Same BOM, different heatsink makes OTP easier — threshold too low or thermal path estimate wrong?
Short answer: If the sensed temperature is not representative of the hotspot (wrong location or poor coupling), OTP will look “too sensitive”; if sensing is correct, thresholds/hysteresis may be too tight for the new thermal dynamics.
What to measure: (1) Tcase/Tsink/hotspot points vs OTP trip/recover temperatures. (2) OTP state dwell time and trip count over repeated runs.
First fix: Fix sensing representativeness first, then widen hysteresis/min-off time (sensor examples TI TMP117 or Microchip MCP9808).
Lumen maintenance is desired but lifetime is a concern — how to set the compensation upper limit?
Short answer: Set k_max from the worst-case hotspot temperature and the LED’s current/lifetime boundary, then clamp and rate-limit compensation so it never trades lumen for runaway thermal stress.
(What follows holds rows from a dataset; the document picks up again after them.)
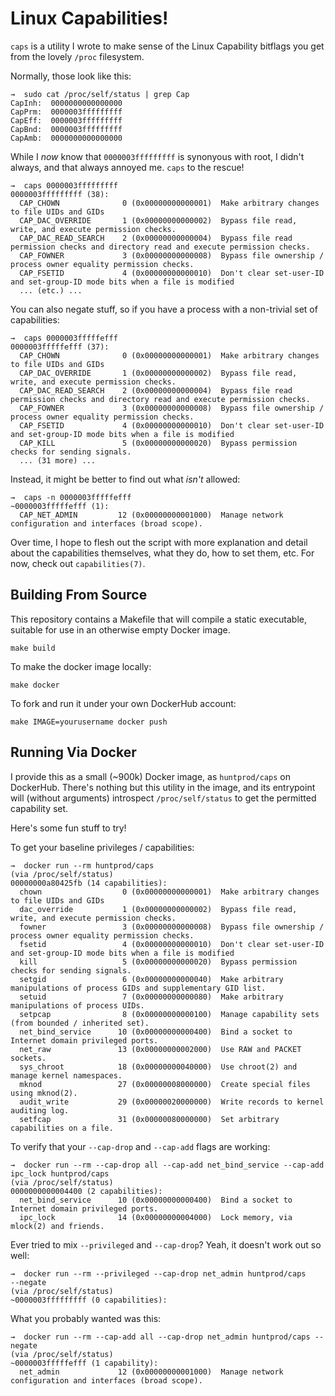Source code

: Linux Capabilities!
===================

`caps` is a utility I wrote to make sense of the Linux Capability bitflags
you get from the lovely `/proc` filesystem.

Normally, those look like this:

    →  sudo cat /proc/self/status | grep Cap
    CapInh:  0000000000000000
    CapPrm:  0000003fffffffff
    CapEff:  0000003fffffffff
    CapBnd:  0000003fffffffff
    CapAmb:  0000000000000000

While I _now_ know that `0000003fffffffff` is synonyous with root, I didn't
always, and that always annoyed me.  `caps` to the rescue!

    →  caps 0000003fffffffff
    0000003fffffffff (38):
      CAP_CHOWN              0 (0x00000000000001)  Make arbitrary changes to file UIDs and GIDs
      CAP_DAC_OVERRIDE       1 (0x00000000000002)  Bypass file read, write, and execute permission checks.
      CAP_DAC_READ_SEARCH    2 (0x00000000000004)  Bypass file read permission checks and directory read and execute permission checks.
      CAP_FOWNER             3 (0x00000000000008)  Bypass file ownership / process owner equality permission checks.
      CAP_FSETID             4 (0x00000000000010)  Don't clear set-user-ID and set-group-ID mode bits when a file is modified
      ... (etc.) ...

You can also negate stuff, so if you have a process with a non-trivial set
of capabilities:

    →  caps 0000003fffffefff
    0000003fffffefff (37):
      CAP_CHOWN              0 (0x00000000000001)  Make arbitrary changes to file UIDs and GIDs
      CAP_DAC_OVERRIDE       1 (0x00000000000002)  Bypass file read, write, and execute permission checks.
      CAP_DAC_READ_SEARCH    2 (0x00000000000004)  Bypass file read permission checks and directory read and execute permission checks.
      CAP_FOWNER             3 (0x00000000000008)  Bypass file ownership / process owner equality permission checks.
      CAP_FSETID             4 (0x00000000000010)  Don't clear set-user-ID and set-group-ID mode bits when a file is modified
      CAP_KILL               5 (0x00000000000020)  Bypass permission checks for sending signals.
      ... (31 more) ...

Instead, it might be better to find out what _isn't_ allowed:

    →  caps -n 0000003fffffefff
    ~0000003fffffefff (1):
      CAP_NET_ADMIN         12 (0x00000000001000)  Manage network configuration and interfaces (broad scope).

Over time, I hope to flesh out the script with more explanation and detail
about the capabilities themselves, what they do, how to set them, etc.  For
now, check out `capabilities(7)`.


Building From Source
--------------------

This repository contains a Makefile that will compile a static
executable, suitable for use in an otherwise empty Docker image.

    make build

To make the docker image locally:

    make docker

To fork and run it under your own DockerHub account:

    make IMAGE=yourusername docker push


Running Via Docker
------------------

I provide this as a small (~900k) Docker image, as `huntprod/caps`
on DockerHub.  There's nothing but this utility in the image, and
its entrypoint will (without arguments) introspect
`/proc/self/status` to get the permitted capability set.

Here's some fun stuff to try!

To get your baseline privileges / capabilities:

    →  docker run --rm huntprod/caps
    (via /proc/self/status)
    00000000a80425fb (14 capabilities):
      chown                  0 (0x00000000000001)  Make arbitrary changes to file UIDs and GIDs
      dac_override           1 (0x00000000000002)  Bypass file read, write, and execute permission checks.
      fowner                 3 (0x00000000000008)  Bypass file ownership / process owner equality permission checks.
      fsetid                 4 (0x00000000000010)  Don't clear set-user-ID and set-group-ID mode bits when a file is modified
      kill                   5 (0x00000000000020)  Bypass permission checks for sending signals.
      setgid                 6 (0x00000000000040)  Make arbitrary manipulations of process GIDs and supplementary GID list.
      setuid                 7 (0x00000000000080)  Make arbitrary manipulations of process UIDs.
      setpcap                8 (0x00000000000100)  Manage capability sets (from bounded / inherited set).
      net_bind_service      10 (0x00000000000400)  Bind a socket to Internet domain privileged ports.
      net_raw               13 (0x00000000002000)  Use RAW and PACKET sockets.
      sys_chroot            18 (0x00000000040000)  Use chroot(2) and manage kernel namespaces.
      mknod                 27 (0x00000008000000)  Create special files using mknod(2).
      audit_write           29 (0x00000020000000)  Write records to kernel auditing log.
      setfcap               31 (0x00000080000000)  Set arbitrary capabilities on a file.

To verify that your `--cap-drop` and `--cap-add` flags are
working:

    →  docker run --rm --cap-drop all --cap-add net_bind_service --cap-add ipc_lock huntprod/caps
    (via /proc/self/status)
    0000000000004400 (2 capabilities):
      net_bind_service      10 (0x00000000000400)  Bind a socket to Internet domain privileged ports.
      ipc_lock              14 (0x00000000004000)  Lock memory, via mlock(2) and friends.

Ever tried to mix `--privileged` and `--cap-drop`?  Yeah, it
doesn't work out so well:

    →  docker run --rm --privileged --cap-drop net_admin huntprod/caps
    --negate
    (via /proc/self/status)
    ~0000003fffffffff (0 capabilities):

What you probably wanted was this:

    →  docker run --rm --cap-add all --cap-drop net_admin huntprod/caps --negate
    (via /proc/self/status)
    ~0000003fffffefff (1 capability):
      net_admin             12 (0x00000000001000)  Manage network configuration and interfaces (broad scope).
What to measure: (1) Hotspot temperature distribution at the highest intended k_comp. (2) k_comp trend vs clamp flag frequency over runtime bins.
First fix: Implement hard clamp + temperature gate + slow update and store policy in NVM (NVM examples ST M24C02 or Microchip 24LC02B).
ILED ripple looks small, but visual comfort is still poor — which two waveforms prove the transient?
Short answer: Discomfort often comes from transient events (start/dim edges, burst recovery), not steady ripple; prove it by correlating ILED edge behavior with control or input recovery.
What to measure: (1) ILED during dimming edges and load steps (overshoot/undershoot and settling). (2) COMP recovery or VIN dip at the same moments.
First fix: Limit current slew and smooth edge transitions; stabilize input if droop triggers burst behavior (e.g., TI TPS25947; controller example ADI LT3763).
Measured ILED is accurate, but color / uniformity is poor — hotspot first or connection drop first?
Short answer: If the hotspot map shows strong gradients, thermal non-uniformity is the top suspect; if hotspots are mild but ΔV varies across wiring/joints, electrical drop can skew Vf and local heating, hurting uniformity.
What to measure: (1) Hotspot distribution across COB/MCPCB and near contacts. (2) ΔV across key joints/harness segments at rated current.
First fix: Fix contact/TIM and high-ΔV joints before touching calibration (temp sensor example TI TMP117; sense amp example TI INA240 for clean ΔV capture).
After recovery, protection keeps tripping again — hiccup policy or hysteresis window is wrong?
Short answer: Re-trip loops usually mean the recovery threshold is too close to the trip point or retry is too aggressive; foldback-first with sufficient hysteresis often breaks the cycle without masking real faults.
What to measure: (1) FAULT/state transitions with timestamps (trip → retry → trip). (2) Temperature/NTC and VIN around each retry to see which boundary is crossed.
First fix: Increase hysteresis + minimum off-time and prefer foldback before full retry (temp sensor example Microchip MCP9808; controller example ADI LT3763 for programmable behavior).